On my own time, I have built a special clock that displays the time in word format. This was my first foray into electrical engineering, and I had an absolute blast with it. I learned a lot of hard skills like how to wire electrical diagrams, how to print PCBs, how to solder, how to wire and code with Arduino, and how to build enclosures. I also learned some soft skills like how to improve upon a design, and how to learn from other designs from other people.

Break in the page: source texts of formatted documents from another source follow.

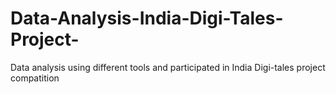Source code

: # Data-Analysis-India-Digi-Tales-Project-
Data analysis using different tools and participated in India Digi-tales project compatition
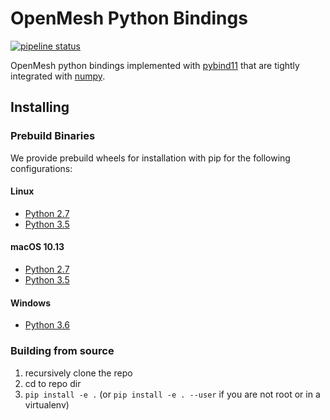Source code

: # OpenMesh Python Bindings
[![pipeline status](https://www.graphics.rwth-aachen.de:9000/OpenMesh/openmesh-python/badges/master/pipeline.svg)](https://www.graphics.rwth-aachen.de:9000/OpenMesh/openmesh-python/commits/master)

OpenMesh python bindings implemented with
[pybind11](https://github.com/pybind/pybind11) that are tightly integrated with
[numpy](http://www.numpy.org/).

## Installing

### Prebuild Binaries

We provide prebuild wheels for installation with pip for the following configurations:
#### Linux
* [Python 2.7](https://www.graphics.rwth-aachen.de:9000/OpenMesh/openmesh-python/-/jobs/artifacts/master/browse/release?job=deploy-2.7-linux)
* [Python 3.5](https://www.graphics.rwth-aachen.de:9000/OpenMesh/openmesh-python/-/jobs/artifacts/master/browse/release?job=deploy-3.5-linux)

#### macOS 10.13
* [Python 2.7](https://www.graphics.rwth-aachen.de:9000/OpenMesh/openmesh-python/-/jobs/artifacts/master/browse/release?job=deploy-2.7-macos)
* [Python 3.5](https://www.graphics.rwth-aachen.de:9000/OpenMesh/openmesh-python/-/jobs/artifacts/master/browse/release?job=deploy-3.5-macos)

#### Windows
* [Python 3.6](https://www.graphics.rwth-aachen.de:9000/OpenMesh/openmesh-python/-/jobs/artifacts/master/browse/release?job=deploy-3.6-VS2017)

### Building from source
1. recursively clone the repo
2. cd to repo dir
3. `pip install -e .` (or `pip install -e . --user` if you are not root or in a
   virtualenv)
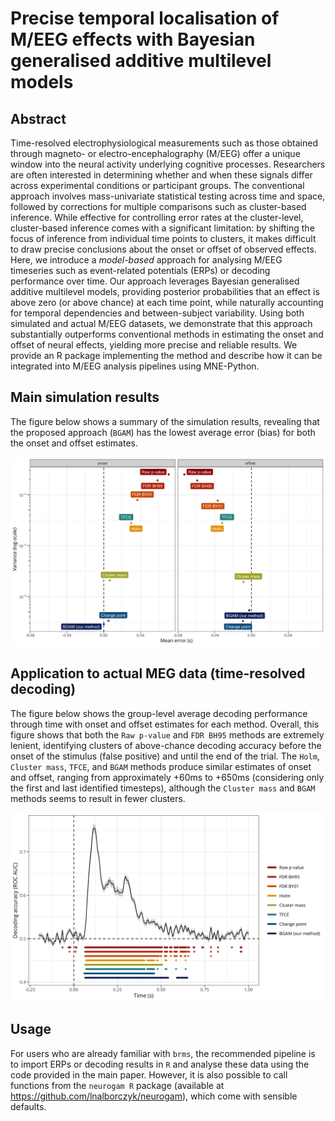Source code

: # Precise temporal localisation of M/EEG effects with Bayesian generalised additive multilevel models

## Abstract

Time-resolved electrophysiological measurements such as those obtained through magneto- or electro-encephalography (M/EEG) offer a unique window into the neural activity underlying cognitive processes. Researchers are often interested in determining whether and when these signals differ across experimental conditions or participant groups. The conventional approach involves mass-univariate statistical testing across time and space, followed by corrections for multiple comparisons such as cluster-based inference. While effective for controlling error rates at the cluster-level, cluster-based inference comes with a significant limitation: by shifting the focus of inference from individual time points to clusters, it makes difficult to draw precise conclusions about the onset or offset of observed effects. Here, we introduce a *model-based* approach for analysing M/EEG timeseries such as event-related potentials (ERPs) or decoding performance over time. Our approach leverages Bayesian generalised additive multilevel models, providing posterior probabilities that an effect is above zero (or above chance) at each time point, while naturally accounting for temporal dependencies and between-subject variability. Using both simulated and actual M/EEG datasets, we demonstrate that this approach substantially outperforms conventional methods in estimating the onset and offset of neural effects, yielding more precise and reliable results. We provide an R package implementing the method and describe how it can be integrated into M/EEG analysis pipelines using MNE-Python.

## Main simulation results

The figure below shows a summary of the simulation results, revealing that the proposed approach (`BGAM`) has the lowest average error (bias) for both the onset and offset estimates.

![MEG data](manuscript_files/figure-pdf/fig-simulation-results-1.png)

## Application to actual MEG data (time-resolved decoding)

The figure below shows the group-level average decoding performance through time with onset and offset estimates for each method. Overall, this figure shows that both the `Raw p-value` and `FDR BH95` methods are extremely lenient, identifying clusters of above-chance decoding accuracy before the onset of the stimulus (false positive) and until the end of the trial. The `Holm`, `Cluster mass`, `TFCE`, and `BGAM` methods produce similar estimates of onset and offset, ranging from approximately +60ms to +650ms (considering only the first and last identified timesteps), although the `Cluster mass` and `BGAM` methods seems to result in fewer clusters.

![MEG data](manuscript_files/figure-pdf/fig-onset-offset-1.png)

## Usage

For users who are already familiar with `brms`, the recommended pipeline is to import ERPs or decoding results in `R` and analyse these data using the code provided in the main paper. However, it is also possible to call functions from the `neurogam R` package (available at <https://github.com/lnalborczyk/neurogam>), which come with sensible defaults.
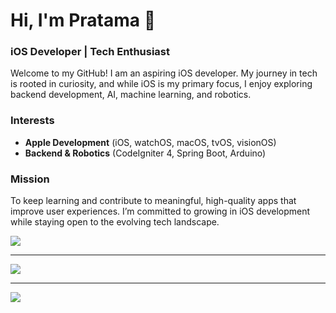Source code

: # Hi, I'm Pratama 👋

### iOS Developer | Tech Enthusiast

Welcome to my GitHub! I am an aspiring iOS developer. My journey in tech is rooted in curiosity, and while iOS is my primary focus, I enjoy exploring backend development, AI, machine learning, and robotics.

### Interests
- **Apple Development** (iOS, watchOS, macOS, tvOS, visionOS)
- **Backend & Robotics** (CodeIgniter 4, Spring Boot, Arduino)

### Mission
To keep learning and contribute to meaningful, high-quality apps that improve user experiences. I’m committed to growing in iOS development while staying open to the evolving tech landscape.


![](https://github-readme-streak-stats.herokuapp.com/?user=pratama6624&theme=dark&hide_border=false)

---
![](https://github-readme-stats.vercel.app/api/top-langs/?username=pratama6624&theme=dark&hide_border=false&include_all_commits=false&count_private=false&layout=compact)

---
[![](https://visitcount.itsvg.in/api?id=pratama6624&icon=5&color=1)](https://visitcount.itsvg.in)
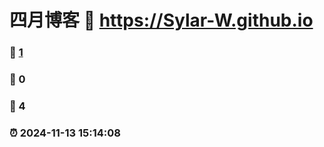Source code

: # 四月博客 :link: https://Sylar-W.github.io 
### :page_facing_up: [1](https://Sylar-W.github.io/tag.html) 
### :speech_balloon: 0 
### :hibiscus: 4 
### :alarm_clock: 2024-11-13 15:14:08 
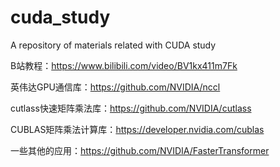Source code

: # cuda_study
A repository of materials related with CUDA study

B站教程：https://www.bilibili.com/video/BV1kx411m7Fk

英伟达GPU通信库：https://github.com/NVIDIA/nccl

cutlass快速矩阵乘法库：https://github.com/NVIDIA/cutlass

CUBLAS矩阵乘法计算库：https://developer.nvidia.com/cublas

一些其他的应用：https://github.com/NVIDIA/FasterTransformer
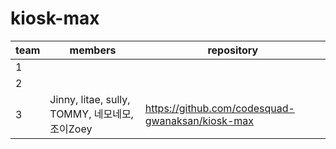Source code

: # kiosk-max

| team | members                                        | repository                                       |
| ---- | ---------------------------------------------- | ------------------------------------------------ |
| 1    |                                                |                                                  |
| 2    |                                                |                                                  |
| 3    | Jinny, litae, sully, TOMMY, 네모네모, 조이Zoey | https://github.com/codesquad-gwanaksan/kiosk-max |
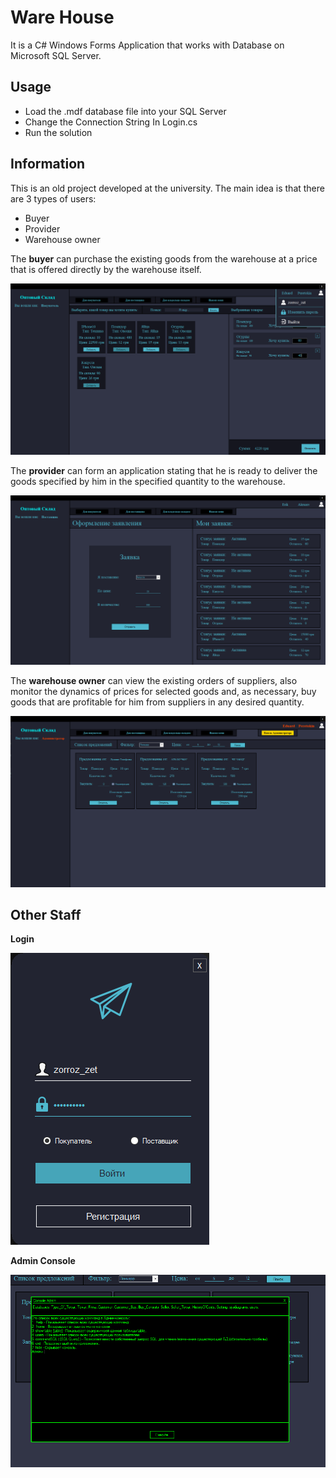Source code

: # Ware House

It is a C# Windows Forms Application that works with Database on Microsoft SQL Server.

## Usage

- Load the .mdf database file into your SQL Server
- Change the Connection String In Login.cs
- Run the solution

## Information

This is an old project developed at the university. The main idea is that there are 3 types of users:
 - Buyer
 - Provider
 - Warehouse owner

The **buyer** can purchase the existing goods from the warehouse at a price that is offered directly by the warehouse itself.
<p>
  <img src="Screenshoots/Buyer.png" title="Buyer Form Panel">
</p>

The **provider** can form an application stating that he is ready to deliver the goods specified by him in the specified quantity to the warehouse.
<p>
  <img src="Screenshoots/Provider.png" title="Provider Form Panel">
</p>

The **warehouse owner** can view the existing orders of suppliers, also monitor the dynamics of prices for selected goods and, as necessary, buy goods that are profitable for him from suppliers in any desired quantity.
<p>
  <img src="Screenshoots/OwnerFiltered.png" title="Owner Form Panel">
</p>

## Other Staff
**Login**

<p>
  <img src="Screenshoots/Login.png" title="Login form">
</p>

**Admin Console**

<p>
  <img src="Screenshoots/OwnerConsole.png" title="Console form">
</p>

This was my first dip into electrical engineering, so I looked around online for cool projects to do and I settled on a word clock. After digging around some guides with wildly different construction setups, I cannibalized different aspects of each word clock I saw, but took the time to add some ingredients from my brain. I finalized on an Arduino, controlling daisy-chained shift registers, which control 121 LEDs that light up behind a predetermined letter template. I figured out how to shift registers worked, learned how to design circuits in Eagle, used a PCB milling machine to create PCBs, spent many days soldering and resoldering components together, and coded a rudimentary setup in the Arduino ecosystem. After 3 weeks of hard work, I finally finished my working creation.
This clock was my prize pig for a while, but it had a lot of issues that could lend itself as more experience. The wiring from PCB to LEDs took up a significant amount of clutter and were haphazardly tangled in a space behind the clock. Also, the resistors for the LEDs were soldered to the head of the LEDs, which involved a lot of excess electrical tape to prevent shorts. I started to design a smaller board that could be printed multiple times. Since a single shift register can only control 8 LEDs at once, I decided to cram 8 LEDs, 8 resistors, a shift register, and routing into a board smaller than a credit card. Each board would connect to the next through a small 5 pin connection. The old clock would eventually fall behind a real clock, and I soon realized that the internal microprocessor inside an Arduino doesn't count time accurately. I found and integrated an auxiliary unit with a crystal meant for counting time, and I added buttons for the user to adjust the time if it were off. I also implemented a coding new framework that made it much easier to edit letters the lights were shining on. After a couple of weeks, I managed to complete this new clock.